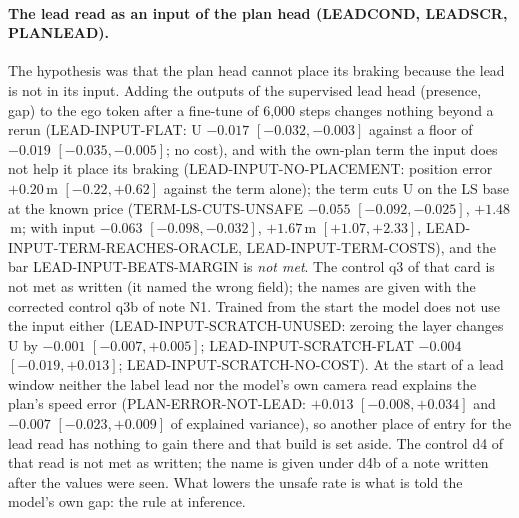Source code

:\paragraph{The lead read as an input of the plan head (LEADCOND, LEADSCR, PLANLEAD).} The hypothesis was that the plan head cannot place its braking because the lead is not in its input. Adding the outputs of the supervised lead head (presence, gap) to the ego token after a fine-tune of 6,000 steps changes nothing beyond a rerun (LEAD-INPUT-FLAT: U $-0.017$ $[-0.032,-0.003]$ against a floor of $-0.019$ $[-0.035,-0.005]$; no cost), and with the own-plan term the input does not help it place its braking (LEAD-INPUT-NO-PLACEMENT: position error $+0.20$\,m $[-0.22,+0.62]$ against the term alone); the term cuts U on the LS base at the known price (TERM-LS-CUTS-UNSAFE $-0.055$ $[-0.092,-0.025]$, $+1.48$\,m; with input $-0.063$ $[-0.098,-0.032]$, $+1.67$\,m $[+1.07,+2.33]$, LEAD-INPUT-TERM-REACHES-ORACLE, LEAD-INPUT-TERM-COSTS), and the bar LEAD-INPUT-BEATS-MARGIN is \emph{not met}. The control q3 of that card is not met as written (it named the wrong field); the names are given with the corrected control q3b of note N1. Trained from the start the model does not use the input either (LEAD-INPUT-SCRATCH-UNUSED: zeroing the layer changes U by $-0.001$ $[-0.007,+0.005]$; LEAD-INPUT-SCRATCH-FLAT $-0.004$ $[-0.019,+0.013]$; LEAD-INPUT-SCRATCH-NO-COST). At the start of a lead window neither the label lead nor the model's own camera read explains the plan's speed error (PLAN-ERROR-NOT-LEAD: $+0.013$ $[-0.008,+0.034]$ and $-0.007$ $[-0.023,+0.009]$ of explained variance), so another place of entry for the lead read has nothing to gain there and that build is set aside. The control d4 of that read is not met as written; the name is given under d4b of a note written after the values were seen. What lowers the unsafe rate is what is told the model's own gap: the rule at inference.

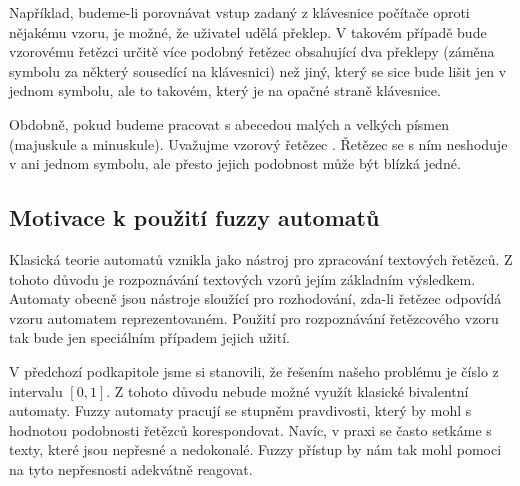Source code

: \documentclass[a4paper,10pt]{article}
\begin{document}
Například, budeme-li porovnávat vstup zadaný z klávesnice počítače oproti nějakému vzoru, je možné, že uživatel udělá překlep. V takovém případě bude vzorovému řetězci určitě více podobný řetězec obsahující dva překlepy (záměna symbolu za některý sousedící na klávesnici) než jiný, který se sice bude lišit jen v jednom symbolu, ale to takovém, který je na opačné straně klávesnice.

Obdobně, pokud budeme pracovat s abecedou malých a velkých písmen (majuskule a minuskule). Uvažujme vzorový řetězec . Řetězec  se s ním neshoduje v ani jednom symbolu, ale přesto jejich podobnost může být blízká jedné.


\subsection{Motivace k použití fuzzy automatů}
Klasická teorie automatů vznikla jako nástroj pro zpracování textových řetězců. Z tohoto důvodu je rozpoznávání textových vzorů jejím základním výsledkem. Automaty obecně jsou nástroje sloužící pro rozhodování, zda-li řetězec odpovídá vzoru automatem reprezentovaném. Použití pro rozpoznávání řetězcového vzoru tak bude jen speciálním případem jejich užití.

V předchozí podkapitole jsme si stanovili, že řešením našeho problému je číslo z intervalu $[0,1]$. Z tohoto důvodu nebude možné využít klasické bivalentní automaty. Fuzzy automaty pracují se stupněm pravdivosti, který by mohl s hodnotou podobnosti řetězců korespondovat. Navíc, v praxi se často setkáme s texty, které jsou nepřesné a nedokonalé. Fuzzy přístup by nám tak mohl pomoci na tyto nepřesnosti adekvátně reagovat.

 
\end{document}
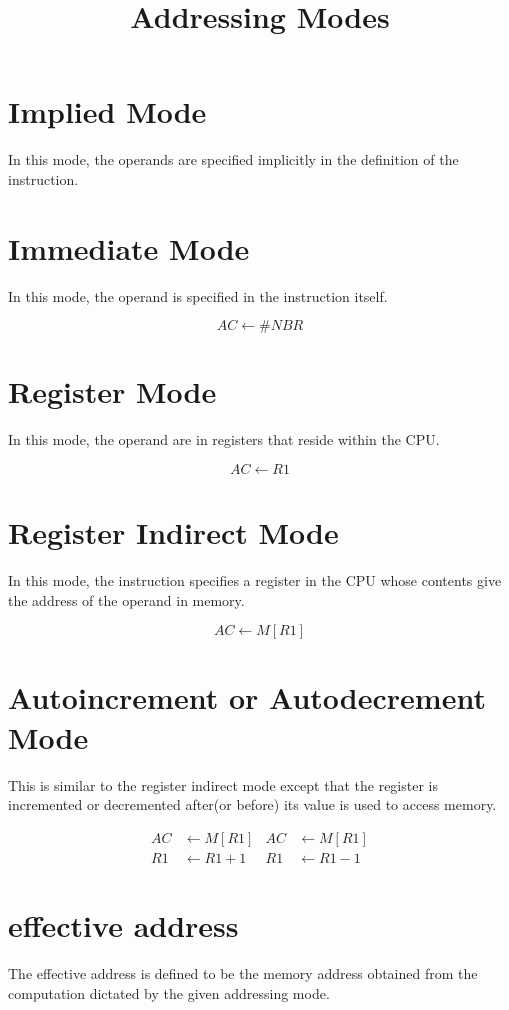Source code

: \documentclass[12pt]{article}
\begin{document}
\title{Addressing Modes}
\maketitle

\section{Implied Mode}
In this mode, the operands are specified implicitly in the definition of the instruction.

\section{Immediate Mode}
In this mode, the operand is specified in the instruction itself.

$$
AC \leftarrow \#NBR
$$

\section{Register Mode}
In this mode, the operand are in registers that reside within the CPU.

$$
AC \leftarrow R1
$$

\section{Register Indirect Mode}
In this mode, the instruction specifies a register in the CPU whose contents give the address of the operand in memory.

$$
AC \leftarrow M[R1]
$$


\section{Autoincrement or Autodecrement Mode}
This is similar to the register indirect mode except that the register is incremented or decremented after(or before) its value is used to access memory.

\begin{align*}
AC &\leftarrow M[R1]  &  AC &\leftarrow M[R1] \\ 
R1 &\leftarrow R1 + 1 &  R1 &\leftarrow R1 - 1
\end{align*}


\section{effective address}
The effective address is defined to be the memory address obtained from the computation dictated by the given addressing mode.
\end{document}
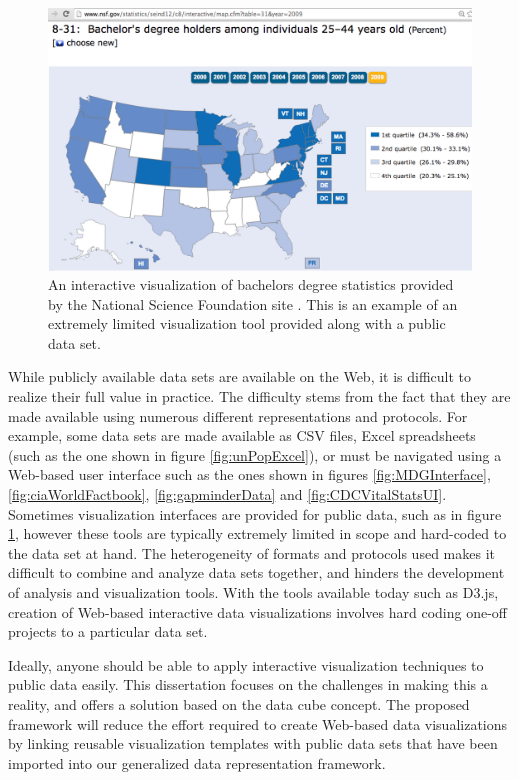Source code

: \documentclass[12pt]{article}
\begin{document}
\begin{doublespace}
\begin{figure}[h!]
  \centering
  \includegraphics[width=\textwidth]{figures/nsfBachelorsDegrees.png}
  \caption[NSF Bachelors Degrees Statistics.]
    {An interactive visualization of bachelors degree statistics provided by the National Science Foundation site \cite{nsfBachelorsDegrees}. This is an example of an extremely limited visualization tool provided along with a public data set.}
  \label{fig:nsfBachelorsDegrees}
\end{figure}

While publicly available data sets are available on the Web, it is difficult to realize their full value in practice. The difficulty stems from the fact that they are made available using numerous different representations and protocols. For example, some data sets are made available as CSV files, Excel spreadsheets (such as the one shown in figure \ref{fig:unPopExcel}), or must be navigated using a Web-based user interface such as the ones shown in figures \ref{fig:MDGInterface}, \ref{fig:ciaWorldFactbook}, \ref{fig:gapminderData} and \ref{fig:CDCVitalStatsUI}. Sometimes visualization interfaces are provided for public data, such as in figure \ref{fig:nsfBachelorsDegrees}, however these tools are typically extremely limited in scope and hard-coded to the data set at hand. The heterogeneity of formats and protocols used makes it difficult to combine and analyze data sets together, and hinders the development of analysis and visualization tools. With the tools available today such as D3.js, creation of Web-based interactive data visualizations involves hard coding one-off projects to a particular data set.

Ideally, anyone should be able to apply interactive visualization techniques to public data easily. This dissertation focuses on the challenges in making this a reality, and offers a solution based on the data cube concept. The proposed framework will reduce the effort required to create Web-based data visualizations by linking reusable visualization templates with public data sets that have been imported into our generalized data representation framework.


\end{doublespace}
\end{document}
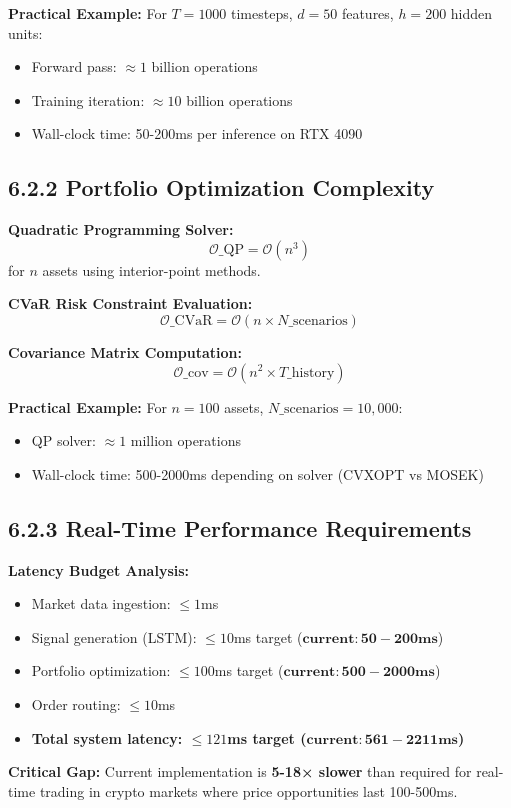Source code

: \documentclass[11pt,a4paper]{article}
\begin{document}
\textbf{Practical Example:} For $T=1000$ timesteps, $d=50$ features, $h=200$ hidden units:
\begin{itemize}
\item Forward pass: $\approx 1$ billion operations  
\item Training iteration: $\approx 10$ billion operations
\item Wall-clock time: 50-200ms per inference on RTX 4090

\end{itemize}
\subsection{6.2.2 Portfolio Optimization Complexity}

\textbf{Quadratic Programming Solver:}
\begin{equation}
\mathcal{O}\_{\text{QP}} = \mathcal{O}(n^3)
\end{equation}
for $n$ assets using interior-point methods.

\textbf{CVaR Risk Constraint Evaluation:}
\begin{equation}
\mathcal{O}\_{\text{CVaR}} = \mathcal{O}(n \times N\_{\text{scenarios}})
\end{equation}

\textbf{Covariance Matrix Computation:}
\begin{equation}
\mathcal{O}\_{\text{cov}} = \mathcal{O}(n^2 \times T\_{\text{history}})
\end{equation}

\textbf{Practical Example:} For $n=100$ assets, $N\_{\text{scenarios}}=10,000$:
\begin{itemize}
\item QP solver: $\approx 1$ million operations
\item Wall-clock time: 500-2000ms depending on solver (CVXOPT vs MOSEK)

\end{itemize}
\subsection{6.2.3 Real-Time Performance Requirements}

\textbf{Latency Budget Analysis:}
\begin{itemize}
\item Market data ingestion: $\leq 1$ms
\item Signal generation (LSTM): $\leq 10$ms target ($\mathbf{current: 50-200ms}$)
\item Portfolio optimization: $\leq 100$ms target ($\mathbf{current: 500-2000ms}$)
\item Order routing: $\leq 10$ms
\item \textbf{Total system latency: $\leq 121$ms target ($\mathbf{current: 561-2211ms}$)}

\end{itemize}
\textbf{Critical Gap:} Current implementation is \textbf{5-18× slower} than required for real-time trading in crypto markets where price opportunities last 100-500ms.
\end{document}
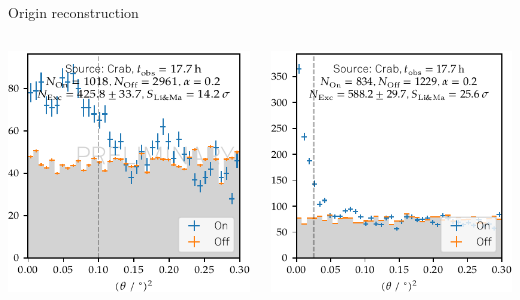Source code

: \begin{frame}[t]{Origin reconstruction}
\begin{columns}[onlytextwidth]
\begin{column}{0.475\textwidth}
    \includegraphics[width=\textwidth]{fig/theta2_plot.pdf}
\end{column}
\hfill%
\begin{column}{0.475\textwidth}
    \includegraphics[width=\textwidth]{fig/theta2.pdf}
\end{column}
\end{columns}
\end{frame}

● **Action item**: Go through the material above and copy each line that holds the string "instruction".

● **Exercise result**:
In this mode, the operands are specified implicitly in the definition of the instruction.
In this mode, the operand is specified in the instruction itself.
In this mode, the instruction specifies a register in the CPU whose contents give the address of the operand in memory.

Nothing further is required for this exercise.